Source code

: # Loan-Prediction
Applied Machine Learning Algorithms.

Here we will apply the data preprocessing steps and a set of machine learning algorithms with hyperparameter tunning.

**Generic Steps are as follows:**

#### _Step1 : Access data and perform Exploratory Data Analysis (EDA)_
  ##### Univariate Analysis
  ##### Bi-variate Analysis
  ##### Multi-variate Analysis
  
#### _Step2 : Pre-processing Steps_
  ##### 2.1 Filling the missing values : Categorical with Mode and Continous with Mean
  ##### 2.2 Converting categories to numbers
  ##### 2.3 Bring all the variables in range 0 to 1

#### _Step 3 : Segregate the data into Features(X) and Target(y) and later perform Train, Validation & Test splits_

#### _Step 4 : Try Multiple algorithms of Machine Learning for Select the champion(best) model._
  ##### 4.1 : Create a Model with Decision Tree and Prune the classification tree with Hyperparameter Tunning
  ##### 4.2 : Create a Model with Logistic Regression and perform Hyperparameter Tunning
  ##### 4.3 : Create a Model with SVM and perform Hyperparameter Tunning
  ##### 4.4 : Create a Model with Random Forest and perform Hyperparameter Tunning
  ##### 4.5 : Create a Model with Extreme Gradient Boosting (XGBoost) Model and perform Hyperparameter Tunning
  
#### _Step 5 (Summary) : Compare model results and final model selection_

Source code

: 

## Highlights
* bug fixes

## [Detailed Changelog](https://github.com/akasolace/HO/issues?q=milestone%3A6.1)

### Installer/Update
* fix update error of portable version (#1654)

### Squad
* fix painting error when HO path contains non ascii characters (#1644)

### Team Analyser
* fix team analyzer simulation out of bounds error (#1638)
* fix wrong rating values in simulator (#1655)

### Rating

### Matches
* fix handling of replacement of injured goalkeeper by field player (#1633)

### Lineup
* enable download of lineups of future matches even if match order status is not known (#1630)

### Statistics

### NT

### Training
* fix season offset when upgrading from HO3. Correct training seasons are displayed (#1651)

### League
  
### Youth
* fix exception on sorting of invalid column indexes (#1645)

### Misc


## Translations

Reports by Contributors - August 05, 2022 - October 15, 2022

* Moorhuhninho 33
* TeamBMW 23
══════
**What you have to do**
Wherever a line of the data above contains "perform", copy that line.

**Written reply**
#### _Step1 : Access data and perform Exploratory Data Analysis (EDA)_
#### _Step 3 : Segregate the data into Features(X) and Target(y) and later perform Train, Validation & Test splits_
  ##### 4.2 : Create a Model with Logistic Regression and perform Hyperparameter Tunning
  ##### 4.3 : Create a Model with SVM and perform Hyperparameter Tunning
  ##### 4.4 : Create a Model with Random Forest and perform Hyperparameter Tunning
  ##### 4.5 : Create a Model with Extreme Gradient Boosting (XGBoost) Model and perform Hyperparameter Tunning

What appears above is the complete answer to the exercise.